To solve this problem, we can use the histogram. It looks like a bar chart, but it works a little bit differently. Instead of counting single values, the range of the numerical value is divided into equal-sized bins, or intervals. Then, the values in each bin are counted.
Have a look at the histogram scheme below:
A histogram is designed for a single purpose – presenting the distribution of a numerical variable. Therefore, the vertical axis will always show frequencies or the values proportional to them (like probabilities).

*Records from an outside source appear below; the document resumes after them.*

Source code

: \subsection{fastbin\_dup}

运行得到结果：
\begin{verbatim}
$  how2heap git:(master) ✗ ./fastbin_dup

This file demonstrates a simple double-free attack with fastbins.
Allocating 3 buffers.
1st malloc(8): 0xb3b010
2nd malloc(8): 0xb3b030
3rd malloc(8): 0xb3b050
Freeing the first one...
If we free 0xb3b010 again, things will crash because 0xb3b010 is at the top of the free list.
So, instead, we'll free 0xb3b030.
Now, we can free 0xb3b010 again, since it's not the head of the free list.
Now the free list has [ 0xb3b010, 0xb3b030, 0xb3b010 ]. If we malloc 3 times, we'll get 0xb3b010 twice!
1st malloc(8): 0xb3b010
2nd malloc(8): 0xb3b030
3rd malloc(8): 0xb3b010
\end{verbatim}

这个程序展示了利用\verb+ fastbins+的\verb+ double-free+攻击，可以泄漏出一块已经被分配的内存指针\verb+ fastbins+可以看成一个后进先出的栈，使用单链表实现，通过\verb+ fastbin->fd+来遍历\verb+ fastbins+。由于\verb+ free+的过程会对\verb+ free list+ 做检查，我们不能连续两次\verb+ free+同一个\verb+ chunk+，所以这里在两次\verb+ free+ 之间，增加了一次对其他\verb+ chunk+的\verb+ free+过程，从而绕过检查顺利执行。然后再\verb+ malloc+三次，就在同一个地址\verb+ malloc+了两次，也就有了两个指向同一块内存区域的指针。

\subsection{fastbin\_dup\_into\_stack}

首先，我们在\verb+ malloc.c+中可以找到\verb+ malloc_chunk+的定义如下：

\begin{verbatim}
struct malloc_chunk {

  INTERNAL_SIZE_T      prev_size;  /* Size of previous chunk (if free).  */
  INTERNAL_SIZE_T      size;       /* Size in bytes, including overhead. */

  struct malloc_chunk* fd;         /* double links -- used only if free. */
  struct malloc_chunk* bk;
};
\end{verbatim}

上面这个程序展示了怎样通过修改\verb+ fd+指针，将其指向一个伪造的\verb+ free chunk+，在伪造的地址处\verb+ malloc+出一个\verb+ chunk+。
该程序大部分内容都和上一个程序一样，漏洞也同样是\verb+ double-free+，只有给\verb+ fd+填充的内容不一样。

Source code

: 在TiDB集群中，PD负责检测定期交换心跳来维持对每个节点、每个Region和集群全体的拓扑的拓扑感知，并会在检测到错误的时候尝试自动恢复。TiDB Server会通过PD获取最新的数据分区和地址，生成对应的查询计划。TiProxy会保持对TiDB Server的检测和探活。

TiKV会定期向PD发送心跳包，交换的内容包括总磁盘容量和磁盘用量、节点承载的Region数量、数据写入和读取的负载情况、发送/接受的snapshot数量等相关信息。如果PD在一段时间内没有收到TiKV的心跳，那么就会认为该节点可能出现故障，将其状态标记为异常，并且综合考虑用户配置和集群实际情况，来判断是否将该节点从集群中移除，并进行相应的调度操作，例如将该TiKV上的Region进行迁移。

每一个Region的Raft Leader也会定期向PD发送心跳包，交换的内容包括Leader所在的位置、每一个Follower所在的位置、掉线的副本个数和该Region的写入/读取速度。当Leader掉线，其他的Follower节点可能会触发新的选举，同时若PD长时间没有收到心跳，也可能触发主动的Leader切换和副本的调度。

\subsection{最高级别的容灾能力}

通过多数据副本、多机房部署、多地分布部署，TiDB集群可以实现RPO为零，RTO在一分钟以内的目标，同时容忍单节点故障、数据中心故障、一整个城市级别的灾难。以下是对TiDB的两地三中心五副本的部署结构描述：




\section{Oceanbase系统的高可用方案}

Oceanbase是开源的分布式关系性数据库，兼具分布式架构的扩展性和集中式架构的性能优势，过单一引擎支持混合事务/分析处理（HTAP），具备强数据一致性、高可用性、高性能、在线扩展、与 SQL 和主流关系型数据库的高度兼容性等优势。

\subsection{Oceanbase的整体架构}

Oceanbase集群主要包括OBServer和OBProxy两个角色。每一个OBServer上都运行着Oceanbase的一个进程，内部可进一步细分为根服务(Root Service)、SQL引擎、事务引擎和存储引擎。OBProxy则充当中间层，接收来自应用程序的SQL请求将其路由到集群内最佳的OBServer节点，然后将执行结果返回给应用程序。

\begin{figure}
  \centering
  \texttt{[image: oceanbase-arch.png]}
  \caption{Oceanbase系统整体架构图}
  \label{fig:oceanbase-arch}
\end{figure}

The main difference between a bar chart and a histogram is the horizontal axis. Because histogram bars correspond to intervals over the entire range of the numerical variable, we must use a continuous numerical axis. (Remember, a bar chart would use a categorical axis.) Each bar starts in specific place above the axis and ends in a specific place that is determined by the interval. Also, each histogram bar width corresponds to the length of the interval that it represents. The width of the bars is always the same because the intervals are consistent, but unlike bar charts, the width is not arbitrary. It actually has some meaning.
As with the bar chart, the histogram's most important encoding is in the bar height. This encodes the frequencies for each range of values; the higher the bar, the greater the number of values are in that interval.